According to a recent report from Trulia.com, it is tempting to many sellers to take a few percentage points onto the price of their home to “leave room to negotiate.” This temptation should be avoided, let’s take a look at the seven deadly sins of overpricing:
- Appraisal Problems: Even if you do find a buyer willing to pay an inflated price, the fact is over 90% of buyers use some kind of financing to pay for their home purchase. If your home won’t appraise for the purchase pric,e the sale will likey fail.
- No Showings: Today’s sophisticated home buyers are well elected about the real estate market. If your home is overpriced they won’t bother looking at it, let alone make you an offer.
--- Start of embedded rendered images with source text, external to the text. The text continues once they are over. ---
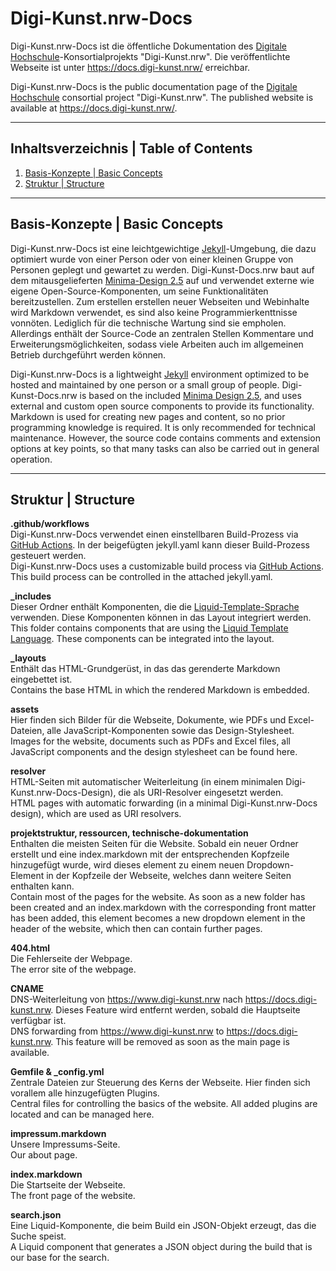 # Digi-Kunst.nrw-Docs

Digi-Kunst.nrw-Docs ist die öffentliche Dokumentation des [Digitale Hochschule](https://www.dh.nrw/)-Konsortialprojekts "Digi-Kunst.nrw".
Die veröffentlichte Webseite ist unter <https://docs.digi-kunst.nrw/> erreichbar.

Digi-Kunst.nrw-Docs is the public documentation page of the [Digitale Hochschule](https://www.dh.nrw/) consortial project "Digi-Kunst.nrw".
The published website is available at <https://docs.digi-kunst.nrw/>.

----

## Inhaltsverzeichnis | Table of Contents

1. [Basis-Konzepte | Basic Concepts](#basis-konzepte--basic-concepts)
2. [Struktur | Structure](#struktur--structure)

----

## Basis-Konzepte | Basic Concepts

Digi-Kunst.nrw-Docs ist eine leichtgewichtige [Jekyll](https://jekyllrb.com/)-Umgebung, die dazu optimiert wurde von einer Person oder von einer kleinen Gruppe von Personen geplegt und gewartet zu werden. Digi-Kunst-Docs.nrw baut auf dem mitausgelieferten [Minima-Design 2.5](https://github.com/jekyll/minima/blob/v2.5.0/README.md) auf und verwendet externe wie eigene Open-Source-Komponenten, um seine Funktionalitäten bereitzustellen. Zum erstellen erstellen neuer Webseiten und Webinhalte wird Markdown verwendet, es sind also keine Programmierkenttnisse vonnöten. Lediglich für die technische Wartung sind sie empholen. Allerdings enthält der Source-Code an zentralen Stellen Kommentare und Erweiterungsmöglichkeiten, sodass viele Arbeiten auch im allgemeinen Betrieb durchgeführt werden können.

Digi-Kunst.nrw-Docs is a lightweight [Jekyll](https://jekyllrb.com/) environment optimized to be hosted and maintained by one person or a small group of people. Digi-Kunst-Docs.nrw is based on the included [Minima Design 2.5](https://github.com/jekyll/minima/blob/v2.5.0/README.md), and uses external and custom open source components to provide its functionality. Markdown is used for creating new pages and content, so no prior programming knowledge is required. It is only recommended for technical maintenance. However, the source code contains comments and extension options at key points, so that many tasks can also be carried out in general operation.

----

## Struktur | Structure

**.github/workflows**  
Digi-Kunst.nrw-Docs verwendet einen einstellbaren Build-Prozess via [GitHub Actions](https://github.com/features/actions). In der beigefügten jekyll.yaml kann dieser Build-Prozess gesteuert werden.  
Digi-Kunst.nrw-Docs uses a customizable build process via [GitHub Actions](https://github.com/features/actions). This build process can be controlled in the attached jekyll.yaml.

**_includes**  
Dieser Ordner enthält Komponenten, die die [Liquid-Template-Sprache](https://shopify.github.io/liquid/basics/introduction/) verwenden. Diese Komponenten können in das Layout integriert werden.  
This folder contains components that are using the [Liquid Template Language](https://shopify.github.io/liquid/basics/introduction/). These components can be integrated into the layout.

**_layouts**  
Enthält das HTML-Grundgerüst, in das das gerenderte Markdown eingebettet ist.  
Contains the base HTML in which the rendered Markdown is embedded.

**assets**  
Hier finden sich Bilder für die Webseite, Dokumente, wie PDFs und Excel-Dateien, alle JavaScript-Komponenten sowie das Design-Stylesheet.  
Images for the website, documents such as PDFs and Excel files, all JavaScript components and the design stylesheet can be found here.

**resolver**  
HTML-Seiten mit automatischer Weiterleitung (in einem minimalen Digi-Kunst.nrw-Docs-Design), die als URI-Resolver eingesetzt werden.  
HTML pages with automatic forwarding (in a minimal Digi-Kunst.nrw-Docs design), which are used as URI resolvers.

**projektstruktur, ressourcen, technische-dokumentation**  
Enthalten die meisten Seiten für die Website. Sobald ein neuer Ordner erstellt und eine index.markdown mit der entsprechenden Kopfzeile hinzugefügt wurde, wird dieses element zu einem neuen Dropdown-Element in der Kopfzeile der Webseite, welches dann weitere Seiten enthalten kann.  
Contain most of the pages for the website. As soon as a new folder has been created and an index.markdown with the corresponding front matter has been added, this element becomes a new dropdown element in the header of the website, which then can contain further pages.

**404.html**  
Die Fehlerseite der Webpage.  
The error site of the webpage.

**CNAME**  
DNS-Weiterleitung von <https://www.digi-kunst.nrw> nach <https://docs.digi-kunst.nrw>. Dieses Feature wird entfernt werden, sobald die Hauptseite verfügbar ist.  
DNS forwarding from <https://www.digi-kunst.nrw> to <https://docs.digi-kunst.nrw>. This feature will be removed as soon as the main page is available.

**Gemfile & _config.yml**  
Zentrale Dateien zur Steuerung des Kerns der Webseite. Hier finden sich vorallem alle hinzugefügten Plugins.  
Central files for controlling the basics of the website. All added plugins are located and can be managed here.

**impressum.markdown**  
Unsere Impressums-Seite.  
Our about page.

**index.markdown**  
Die Startseite der Webseite.  
The front page of the website.

**search.json**  
Eine Liquid-Komponente, die beim Build ein JSON-Objekt erzeugt, das die Suche speist.  
A Liquid component that generates a JSON object during the build that is our base for the search.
- Branding Problems: When a new listing hits the market, eery agent quickly check the property out to see if it’s a good fit for their clients. If your home is branded as “overpriced”, reigniting interest may take drastic measures.
- Selling the Competition: Overpricing helps your competition. How? You make their lower prices seem like bargains. Nothing is worse than watching your neighbors put up a sold sign.
- Stagnation: The longer your home sits on the market, the more likely it is to become stigmatized or stale. Have you ever seen a property that seems to be perpetually for sale? Do you ever wonder – What’s wrong with that house?
- Tougher Negotiations: Buyers who do view your home may negotiate harder because the home has been on the market for a longer period of time and because it is overpriced compared to the competition.
- Lost Opportunites: You will lose a percentage of buyers who are outside of your price point. These are buyers who are looking in the price range that the home will eventually sell for but don’t see the home because the price is above their pre-set budget.
Most buyers look at 10 -15 homes before making a buying decision. Because of this, setting a competitive price relative to the competition is an essential component to a successful marketing strategy.